Even so, for all the characteristics that could have made him legendary, Paul Mankowski, today as in his lifetime, is not well known in the United States outside a small circle of tradition-minded Catholic intellectual types. Thus, it was all the more wonderful to discover, two years ago on my first trip to Australia, that this remarkable priest is remembered Down Under—not only at Campion College, where he was on the Board of International Advisors, but elsewhere. One of my most vivid memories from that visit is of a couple in Melbourne who introduced themselves after a talk and asked with tears in their eyes whether I’d ever known the late, great Fr. Mankowski.

Did I know Fr. Mankowski? The answer is no—and yes. Despite mutual friends and occasional attempts, we never did manage to meet in person. But from the time we began corresponding until the year of his death, he was a confidant, advisor, powerful influence, and friend. My tribute to him is brief—briefer, certainly, than he deserves. Even so, a few lessons drawn from his life and letters might do him a modicum of justice.

The first lesson begins with a personal story. Mankowski and I were first connected by email by another friend, Peter F. Ryan, S.J., a professor of moral theology now teaching at Sacred Heart Major Seminary in Detroit. Those fortunate enough to have corresponded with Mankowski will know the feeling. I was instantly hooked. Every email he sent sparkled with erudition, energy, impudence—an intoxicating mix. And so we began bantering back and forth in the ether.

Then something happened that was not so funny. A short time after our correspondence began, an essay I’d written on the erosion of the taboo against pedophilia infuriated a prolific journalist known for his advocacy of same-sex marriage. At that time, I was relatively new to the internet, among the last in our crowd to use it regularly. One morning the phone rang—back in the days when phones actually rang—and a friend said, “Stop what you’re doing and look at the web. So-and-so is blogging nonstop about your essay. He’s really, really, angry. He’s making you sound like a monster.”

As anyone who’s ever been flamed on the internet will understand, being attacked in public in front of this journalist’s many virtual fans was not only frustrating, but unnerving. With every word he committed to the ether, my anger and desire to react grew. But as it happened, being cursed out online wasn’t the only problem on that particular morning. Our youngest child was then a baby. As I was frantically staring at the desktop screen, trying to follow the calumnies being issued for posterity, the baby began to cry. And as I looked back and forth, between the screen I wasn’t very adept at and the crying baby, frustrated beyond all measure, something else happened: A new email popped into my inbox.

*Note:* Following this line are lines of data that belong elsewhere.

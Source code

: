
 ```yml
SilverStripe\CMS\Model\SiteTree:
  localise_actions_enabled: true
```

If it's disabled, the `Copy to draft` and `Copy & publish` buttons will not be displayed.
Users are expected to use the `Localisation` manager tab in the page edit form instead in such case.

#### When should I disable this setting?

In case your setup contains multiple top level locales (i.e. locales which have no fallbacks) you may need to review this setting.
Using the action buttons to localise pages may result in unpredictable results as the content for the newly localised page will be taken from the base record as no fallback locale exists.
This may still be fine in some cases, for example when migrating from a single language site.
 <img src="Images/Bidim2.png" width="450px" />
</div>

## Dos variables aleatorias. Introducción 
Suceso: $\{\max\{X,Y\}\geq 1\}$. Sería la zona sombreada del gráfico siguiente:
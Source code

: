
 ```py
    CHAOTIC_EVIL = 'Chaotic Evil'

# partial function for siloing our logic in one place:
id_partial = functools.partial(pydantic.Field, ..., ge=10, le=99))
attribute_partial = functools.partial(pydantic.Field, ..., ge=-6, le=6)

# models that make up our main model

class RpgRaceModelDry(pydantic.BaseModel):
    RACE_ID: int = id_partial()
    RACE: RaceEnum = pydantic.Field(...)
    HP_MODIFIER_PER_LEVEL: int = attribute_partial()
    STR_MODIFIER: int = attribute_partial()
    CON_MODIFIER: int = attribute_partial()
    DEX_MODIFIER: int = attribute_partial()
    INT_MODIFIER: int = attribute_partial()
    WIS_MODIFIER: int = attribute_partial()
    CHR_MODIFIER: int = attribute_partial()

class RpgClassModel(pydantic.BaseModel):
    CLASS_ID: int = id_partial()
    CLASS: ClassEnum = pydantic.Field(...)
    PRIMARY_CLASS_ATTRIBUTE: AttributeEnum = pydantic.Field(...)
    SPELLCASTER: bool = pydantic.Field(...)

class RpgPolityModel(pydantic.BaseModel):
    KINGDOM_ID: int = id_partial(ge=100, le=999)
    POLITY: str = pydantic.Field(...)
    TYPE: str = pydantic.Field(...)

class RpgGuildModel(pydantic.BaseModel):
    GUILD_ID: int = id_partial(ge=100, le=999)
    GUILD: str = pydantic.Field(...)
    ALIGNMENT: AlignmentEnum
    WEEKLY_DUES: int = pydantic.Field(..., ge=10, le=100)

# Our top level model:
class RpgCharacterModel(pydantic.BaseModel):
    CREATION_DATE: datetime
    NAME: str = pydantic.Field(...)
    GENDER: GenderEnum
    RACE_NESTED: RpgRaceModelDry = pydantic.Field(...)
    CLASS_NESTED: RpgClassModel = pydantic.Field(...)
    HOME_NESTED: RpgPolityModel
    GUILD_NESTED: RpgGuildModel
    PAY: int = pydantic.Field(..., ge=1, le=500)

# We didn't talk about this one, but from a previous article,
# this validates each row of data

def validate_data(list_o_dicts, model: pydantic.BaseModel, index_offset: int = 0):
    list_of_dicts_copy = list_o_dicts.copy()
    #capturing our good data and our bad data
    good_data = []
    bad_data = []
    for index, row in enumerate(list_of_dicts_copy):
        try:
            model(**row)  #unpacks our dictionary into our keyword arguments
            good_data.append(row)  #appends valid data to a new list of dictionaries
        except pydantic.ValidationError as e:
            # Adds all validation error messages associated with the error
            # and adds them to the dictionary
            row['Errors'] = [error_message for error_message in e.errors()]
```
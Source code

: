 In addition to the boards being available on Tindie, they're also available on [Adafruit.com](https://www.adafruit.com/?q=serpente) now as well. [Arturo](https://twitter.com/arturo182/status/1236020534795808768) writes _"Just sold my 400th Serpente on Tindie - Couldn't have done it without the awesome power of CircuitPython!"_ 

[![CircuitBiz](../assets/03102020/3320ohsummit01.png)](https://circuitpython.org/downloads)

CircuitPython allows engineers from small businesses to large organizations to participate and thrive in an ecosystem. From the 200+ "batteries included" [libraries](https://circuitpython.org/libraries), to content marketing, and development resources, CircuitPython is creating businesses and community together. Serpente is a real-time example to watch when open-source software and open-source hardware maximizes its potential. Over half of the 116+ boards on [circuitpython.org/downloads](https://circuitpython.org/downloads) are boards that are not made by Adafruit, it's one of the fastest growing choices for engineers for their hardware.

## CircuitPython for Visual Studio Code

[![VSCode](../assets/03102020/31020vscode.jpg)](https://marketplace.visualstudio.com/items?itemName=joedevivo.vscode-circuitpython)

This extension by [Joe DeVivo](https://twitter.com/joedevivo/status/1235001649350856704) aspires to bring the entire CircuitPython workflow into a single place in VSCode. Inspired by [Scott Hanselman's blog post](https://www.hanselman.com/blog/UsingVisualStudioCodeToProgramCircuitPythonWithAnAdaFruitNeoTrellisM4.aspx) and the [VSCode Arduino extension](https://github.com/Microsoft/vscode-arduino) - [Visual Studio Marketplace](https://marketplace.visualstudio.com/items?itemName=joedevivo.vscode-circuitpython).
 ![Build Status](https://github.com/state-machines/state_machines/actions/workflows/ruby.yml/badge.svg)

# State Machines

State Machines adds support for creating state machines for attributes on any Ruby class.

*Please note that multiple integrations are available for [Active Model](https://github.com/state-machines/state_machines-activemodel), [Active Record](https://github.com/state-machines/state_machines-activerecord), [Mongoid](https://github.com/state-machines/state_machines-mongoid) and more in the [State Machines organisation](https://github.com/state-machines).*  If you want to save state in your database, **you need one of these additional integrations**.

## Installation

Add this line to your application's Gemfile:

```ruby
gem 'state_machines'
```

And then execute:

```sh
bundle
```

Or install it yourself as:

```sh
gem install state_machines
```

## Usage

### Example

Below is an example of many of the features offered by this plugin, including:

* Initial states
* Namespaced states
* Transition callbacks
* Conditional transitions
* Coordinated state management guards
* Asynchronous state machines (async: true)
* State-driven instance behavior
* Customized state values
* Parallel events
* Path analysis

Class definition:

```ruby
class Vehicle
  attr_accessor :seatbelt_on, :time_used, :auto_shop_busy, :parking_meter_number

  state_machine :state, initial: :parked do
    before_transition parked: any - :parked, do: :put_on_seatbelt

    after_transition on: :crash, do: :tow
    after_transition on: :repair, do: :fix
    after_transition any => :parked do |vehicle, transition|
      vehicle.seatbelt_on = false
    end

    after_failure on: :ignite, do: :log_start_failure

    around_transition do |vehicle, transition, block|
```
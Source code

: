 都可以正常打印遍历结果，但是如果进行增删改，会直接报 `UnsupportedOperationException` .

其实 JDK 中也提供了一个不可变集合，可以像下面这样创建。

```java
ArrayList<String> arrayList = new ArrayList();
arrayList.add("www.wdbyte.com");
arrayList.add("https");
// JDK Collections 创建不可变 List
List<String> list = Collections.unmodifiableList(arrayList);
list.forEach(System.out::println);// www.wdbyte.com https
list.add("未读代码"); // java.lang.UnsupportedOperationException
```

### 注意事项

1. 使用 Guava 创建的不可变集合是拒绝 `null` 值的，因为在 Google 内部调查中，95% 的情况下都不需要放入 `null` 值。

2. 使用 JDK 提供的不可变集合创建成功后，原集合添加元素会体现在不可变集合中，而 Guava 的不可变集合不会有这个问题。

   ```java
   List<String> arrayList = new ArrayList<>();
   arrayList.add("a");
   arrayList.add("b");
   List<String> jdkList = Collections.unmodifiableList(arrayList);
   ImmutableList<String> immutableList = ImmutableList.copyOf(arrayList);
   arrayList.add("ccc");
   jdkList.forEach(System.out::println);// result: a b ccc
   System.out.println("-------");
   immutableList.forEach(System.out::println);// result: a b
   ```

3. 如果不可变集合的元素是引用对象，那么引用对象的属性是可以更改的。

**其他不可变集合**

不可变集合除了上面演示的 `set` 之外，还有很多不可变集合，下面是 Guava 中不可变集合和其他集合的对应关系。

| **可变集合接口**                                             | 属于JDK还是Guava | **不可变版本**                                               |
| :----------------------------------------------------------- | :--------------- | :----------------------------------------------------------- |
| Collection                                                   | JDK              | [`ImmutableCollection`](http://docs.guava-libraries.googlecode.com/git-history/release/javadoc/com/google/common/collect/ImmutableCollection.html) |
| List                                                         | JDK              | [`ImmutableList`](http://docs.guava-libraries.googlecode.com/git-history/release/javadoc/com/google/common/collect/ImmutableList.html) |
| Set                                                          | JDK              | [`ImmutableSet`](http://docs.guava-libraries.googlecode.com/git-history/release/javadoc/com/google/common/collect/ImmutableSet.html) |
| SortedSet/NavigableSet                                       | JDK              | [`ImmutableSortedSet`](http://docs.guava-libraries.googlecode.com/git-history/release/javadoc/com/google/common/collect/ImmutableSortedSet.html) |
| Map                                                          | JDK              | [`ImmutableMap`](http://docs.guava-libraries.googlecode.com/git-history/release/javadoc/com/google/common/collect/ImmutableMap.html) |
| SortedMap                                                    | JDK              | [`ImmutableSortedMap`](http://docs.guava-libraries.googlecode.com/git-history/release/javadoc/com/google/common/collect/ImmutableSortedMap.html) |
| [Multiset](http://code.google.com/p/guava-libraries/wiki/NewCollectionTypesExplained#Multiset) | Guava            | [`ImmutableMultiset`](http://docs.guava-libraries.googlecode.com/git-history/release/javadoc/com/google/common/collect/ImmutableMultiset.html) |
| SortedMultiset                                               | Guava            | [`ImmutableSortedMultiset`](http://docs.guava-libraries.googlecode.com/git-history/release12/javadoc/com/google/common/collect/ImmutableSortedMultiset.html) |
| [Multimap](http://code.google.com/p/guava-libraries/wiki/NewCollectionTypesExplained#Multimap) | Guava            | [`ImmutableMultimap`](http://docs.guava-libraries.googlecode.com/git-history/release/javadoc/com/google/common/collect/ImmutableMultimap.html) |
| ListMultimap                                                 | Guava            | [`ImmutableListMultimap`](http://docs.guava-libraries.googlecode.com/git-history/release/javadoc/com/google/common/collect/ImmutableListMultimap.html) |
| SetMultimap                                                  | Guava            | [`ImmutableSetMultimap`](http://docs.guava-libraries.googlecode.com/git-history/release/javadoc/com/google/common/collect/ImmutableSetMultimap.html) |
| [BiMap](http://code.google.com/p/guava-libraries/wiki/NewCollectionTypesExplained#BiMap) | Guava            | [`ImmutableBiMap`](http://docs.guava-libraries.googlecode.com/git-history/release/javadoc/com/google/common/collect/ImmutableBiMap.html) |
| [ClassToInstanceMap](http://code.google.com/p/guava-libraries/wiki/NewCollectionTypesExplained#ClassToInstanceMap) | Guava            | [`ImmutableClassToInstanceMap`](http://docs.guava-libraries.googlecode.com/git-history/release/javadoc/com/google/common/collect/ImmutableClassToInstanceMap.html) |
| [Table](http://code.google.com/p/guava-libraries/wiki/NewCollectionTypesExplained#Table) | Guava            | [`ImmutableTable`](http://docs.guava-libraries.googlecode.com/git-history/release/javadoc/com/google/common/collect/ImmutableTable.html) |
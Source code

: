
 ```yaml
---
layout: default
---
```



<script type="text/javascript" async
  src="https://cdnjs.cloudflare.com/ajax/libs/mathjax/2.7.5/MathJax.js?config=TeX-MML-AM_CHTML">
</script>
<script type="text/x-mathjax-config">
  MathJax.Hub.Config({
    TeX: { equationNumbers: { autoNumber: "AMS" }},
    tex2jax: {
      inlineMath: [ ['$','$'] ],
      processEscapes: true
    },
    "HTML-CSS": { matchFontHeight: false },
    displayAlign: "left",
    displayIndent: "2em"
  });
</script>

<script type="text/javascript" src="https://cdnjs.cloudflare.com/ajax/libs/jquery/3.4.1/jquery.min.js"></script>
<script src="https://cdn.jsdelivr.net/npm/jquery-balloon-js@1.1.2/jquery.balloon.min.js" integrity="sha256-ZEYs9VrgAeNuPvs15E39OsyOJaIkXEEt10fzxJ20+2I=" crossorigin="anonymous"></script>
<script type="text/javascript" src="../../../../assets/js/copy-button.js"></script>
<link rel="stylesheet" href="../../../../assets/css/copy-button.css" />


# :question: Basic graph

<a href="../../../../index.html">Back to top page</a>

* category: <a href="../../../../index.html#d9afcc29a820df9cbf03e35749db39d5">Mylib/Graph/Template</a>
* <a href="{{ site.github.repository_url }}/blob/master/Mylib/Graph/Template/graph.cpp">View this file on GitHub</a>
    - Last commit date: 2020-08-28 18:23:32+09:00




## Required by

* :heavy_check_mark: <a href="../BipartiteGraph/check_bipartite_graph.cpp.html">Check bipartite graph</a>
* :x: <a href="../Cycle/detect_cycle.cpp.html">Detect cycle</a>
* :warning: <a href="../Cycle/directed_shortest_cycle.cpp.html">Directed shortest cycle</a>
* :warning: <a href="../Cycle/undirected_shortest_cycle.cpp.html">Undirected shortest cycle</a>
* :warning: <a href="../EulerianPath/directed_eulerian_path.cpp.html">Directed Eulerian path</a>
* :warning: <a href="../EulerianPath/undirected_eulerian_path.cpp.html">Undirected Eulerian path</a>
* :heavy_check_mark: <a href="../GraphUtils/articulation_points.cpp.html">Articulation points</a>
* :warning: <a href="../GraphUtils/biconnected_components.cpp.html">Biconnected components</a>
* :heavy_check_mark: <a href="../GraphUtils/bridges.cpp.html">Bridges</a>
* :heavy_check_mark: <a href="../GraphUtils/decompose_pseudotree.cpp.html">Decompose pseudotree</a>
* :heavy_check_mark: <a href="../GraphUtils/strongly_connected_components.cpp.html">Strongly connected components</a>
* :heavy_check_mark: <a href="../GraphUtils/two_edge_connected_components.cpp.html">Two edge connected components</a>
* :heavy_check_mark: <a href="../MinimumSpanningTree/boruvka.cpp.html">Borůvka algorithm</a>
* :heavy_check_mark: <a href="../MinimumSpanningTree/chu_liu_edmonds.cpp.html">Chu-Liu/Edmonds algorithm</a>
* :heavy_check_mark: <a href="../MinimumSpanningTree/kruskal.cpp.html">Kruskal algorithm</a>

It was from Mankowski—who incidentally was thousands of miles away at that time, in Rome. He was writing to say that he’d seen the same furious blog posts. It seems impossible to capture from this distance in time just how eerie was this sudden appearance in cyberspace by Fr. Paul Mankowski, on a morning that was unfolding worse than most. To see this priest weighing in at that moment, of all moments, was uncanny.

He said something in that email I have never forgotten. In some way I will never be able to explain, he had zeroed in on the fact that this woman—whom he didn’t know, apart from our jesting correspondence—was also a mother, at home. And he wrote something that became an enduring consolation, not only in that moment, but on later occasions throughout the years. Dismissing the enraged interlocutor and citing Jesus instead, Mankowski wrote, “Mary, never forget that you have chosen the better part.”

This was the first lesson I learned from Fr. Paul Mankowski: Never, ever lose sight of what’s most important about your time on this earth. There was nothing more critical in that moment than the crying little baby. How the priest pierced through the ether to that core reality, from time zones away, to provide spiritual counsel to someone he didn’t know: All that remains an impenetrable mystery. But however he did it, his intervention worked.

The earthly truth was that I could have spent that day, even that week, responding online point by point—perhaps even gaining some evanescent support. And the transcendent truth, the truth to which Mankowski drew attention, was far different. The baby whom no one else could see or hear, the crying baby who was keeping me from building up my worldly self, was infinitely more consequential than any hostile interlocutor on the internet. Mankowski’s email conferred something I hadn’t thought was possible that morning: peace.

Young readers, heed Fr. Mankowski. For those of you who will go on to marry and have families, nothing, absolutely nothing, will be more important to your happiness and your sanctification. Maybe someday when you feel torn between your duty and your self, you’ll remember this story. Maybe that priest’s spookily timed and true words will help you, too. Have confidence that you can live up to your call to love others—and for those who are blessed to know the joys of marriage and family, let nothing get between you and your family, on the internet or anywhere else.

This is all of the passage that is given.